THE JERUSALEM POST: As the world focused on a pope’s election and the enthusiasm that immediately followed, another significant religious event escaped detection.
As the world focused on a pope’s election and the enthusiasm that immediately followed, another significant religious event escaped detection.
Two weeks after Argentine Cardinal Jorge Mario Bergoglio became Pope Francis I, a prominent Italian commentator who converted from Islam to Catholicism in 2008 announced he would leave the Church.

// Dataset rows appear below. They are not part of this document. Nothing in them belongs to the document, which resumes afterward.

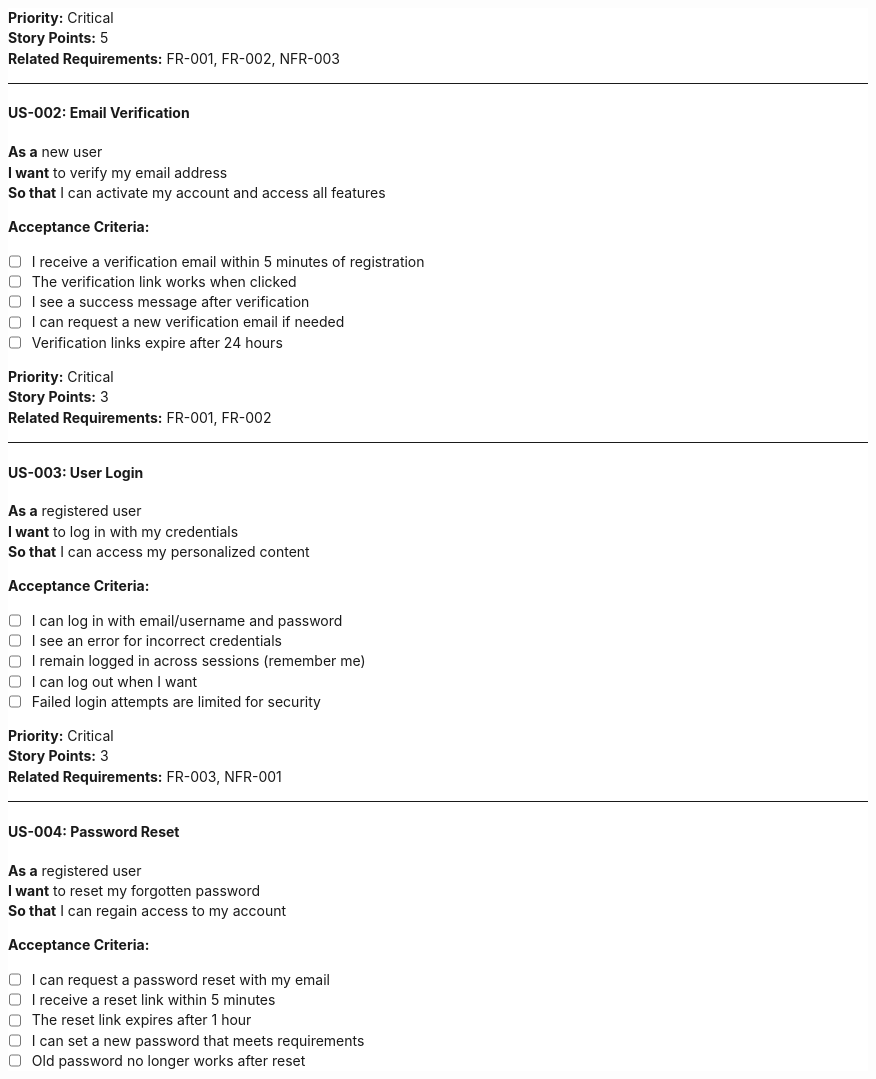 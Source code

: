 **Priority:** Critical  
**Story Points:** 5  
**Related Requirements:** FR-001, FR-002, NFR-003

---

#### US-002: Email Verification

**As a** new user  
**I want** to verify my email address  
**So that** I can activate my account and access all features

**Acceptance Criteria:**

- [ ] I receive a verification email within 5 minutes of registration
- [ ] The verification link works when clicked
- [ ] I see a success message after verification
- [ ] I can request a new verification email if needed
- [ ] Verification links expire after 24 hours

**Priority:** Critical  
**Story Points:** 3  
**Related Requirements:** FR-001, FR-002

---

#### US-003: User Login

**As a** registered user  
**I want** to log in with my credentials  
**So that** I can access my personalized content

**Acceptance Criteria:**

- [ ] I can log in with email/username and password
- [ ] I see an error for incorrect credentials
- [ ] I remain logged in across sessions (remember me)
- [ ] I can log out when I want
- [ ] Failed login attempts are limited for security

**Priority:** Critical  
**Story Points:** 3  
**Related Requirements:** FR-003, NFR-001

---

#### US-004: Password Reset

**As a** registered user  
**I want** to reset my forgotten password  
**So that** I can regain access to my account

**Acceptance Criteria:**

- [ ] I can request a password reset with my email
- [ ] I receive a reset link within 5 minutes
- [ ] The reset link expires after 1 hour
- [ ] I can set a new password that meets requirements
- [ ] Old password no longer works after reset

Magdi Allam – an emigrant from Egypt who fights Islamism in Europe and who was baptized by Pope Benedict XVI – wrote in his March 25 column for Milan’s Il Giornale that he was leaving “because this Church is too weak with Islam.”
Allam is right.
Since Pope John Paul II’s tenure, the Catholic Church has refused to hold Muslim theologians and clergy accountable for the hatred and violence many of them preach. Instead, the Vatican promotes dialogue and mutual understanding at all costs – even at the cost of moral credibility.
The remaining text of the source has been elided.